- Task requirements -
Please give an exact copy of every line from the one holding "de legendas nas" through the final line of the records below.

- Excerpted records -
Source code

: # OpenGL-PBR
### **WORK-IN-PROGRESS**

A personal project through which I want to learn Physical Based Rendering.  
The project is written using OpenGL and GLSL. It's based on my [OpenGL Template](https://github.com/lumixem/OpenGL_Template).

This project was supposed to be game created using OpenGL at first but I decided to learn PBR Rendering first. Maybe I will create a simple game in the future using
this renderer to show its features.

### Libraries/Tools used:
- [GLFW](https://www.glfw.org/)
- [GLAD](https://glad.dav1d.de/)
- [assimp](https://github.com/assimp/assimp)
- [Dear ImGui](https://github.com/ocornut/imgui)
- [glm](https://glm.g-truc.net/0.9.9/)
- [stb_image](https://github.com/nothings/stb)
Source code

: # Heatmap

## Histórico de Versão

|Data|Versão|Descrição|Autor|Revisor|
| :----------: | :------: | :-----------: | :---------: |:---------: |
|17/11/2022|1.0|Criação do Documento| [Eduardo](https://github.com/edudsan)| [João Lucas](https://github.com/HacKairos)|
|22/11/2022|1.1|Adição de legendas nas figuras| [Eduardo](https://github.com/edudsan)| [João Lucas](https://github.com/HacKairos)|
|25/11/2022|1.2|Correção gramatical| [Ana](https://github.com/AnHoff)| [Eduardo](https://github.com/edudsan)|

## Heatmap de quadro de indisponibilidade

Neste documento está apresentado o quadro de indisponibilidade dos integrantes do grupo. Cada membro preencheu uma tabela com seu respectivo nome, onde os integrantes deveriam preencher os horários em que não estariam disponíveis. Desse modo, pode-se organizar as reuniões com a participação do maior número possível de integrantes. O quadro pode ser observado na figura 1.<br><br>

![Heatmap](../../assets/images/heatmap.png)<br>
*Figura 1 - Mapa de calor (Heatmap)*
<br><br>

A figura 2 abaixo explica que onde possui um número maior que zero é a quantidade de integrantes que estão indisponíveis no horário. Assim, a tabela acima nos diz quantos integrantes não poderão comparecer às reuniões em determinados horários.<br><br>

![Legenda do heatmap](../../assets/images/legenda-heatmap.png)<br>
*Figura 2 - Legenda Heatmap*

- Answer to the problem -
|22/11/2022|1.1|Adição de legendas nas figuras| [Eduardo](https://github.com/edudsan)| [João Lucas](https://github.com/HacKairos)|
|25/11/2022|1.2|Correção gramatical| [Ana](https://github.com/AnHoff)| [Eduardo](https://github.com/edudsan)|

## Heatmap de quadro de indisponibilidade

Neste documento está apresentado o quadro de indisponibilidade dos integrantes do grupo. Cada membro preencheu uma tabela com seu respectivo nome, onde os integrantes deveriam preencher os horários em que não estariam disponíveis. Desse modo, pode-se organizar as reuniões com a participação do maior número possível de integrantes. O quadro pode ser observado na figura 1.<br><br>

![Heatmap](../../assets/images/heatmap.png)<br>
*Figura 1 - Mapa de calor (Heatmap)*
<br><br>

A figura 2 abaixo explica que onde possui um número maior que zero é a quantidade de integrantes que estão indisponíveis no horário. Assim, a tabela acima nos diz quantos integrantes não poderão comparecer às reuniões em determinados horários.<br><br>

![Legenda do heatmap](../../assets/images/legenda-heatmap.png)<br>
*Figura 2 - Legenda Heatmap*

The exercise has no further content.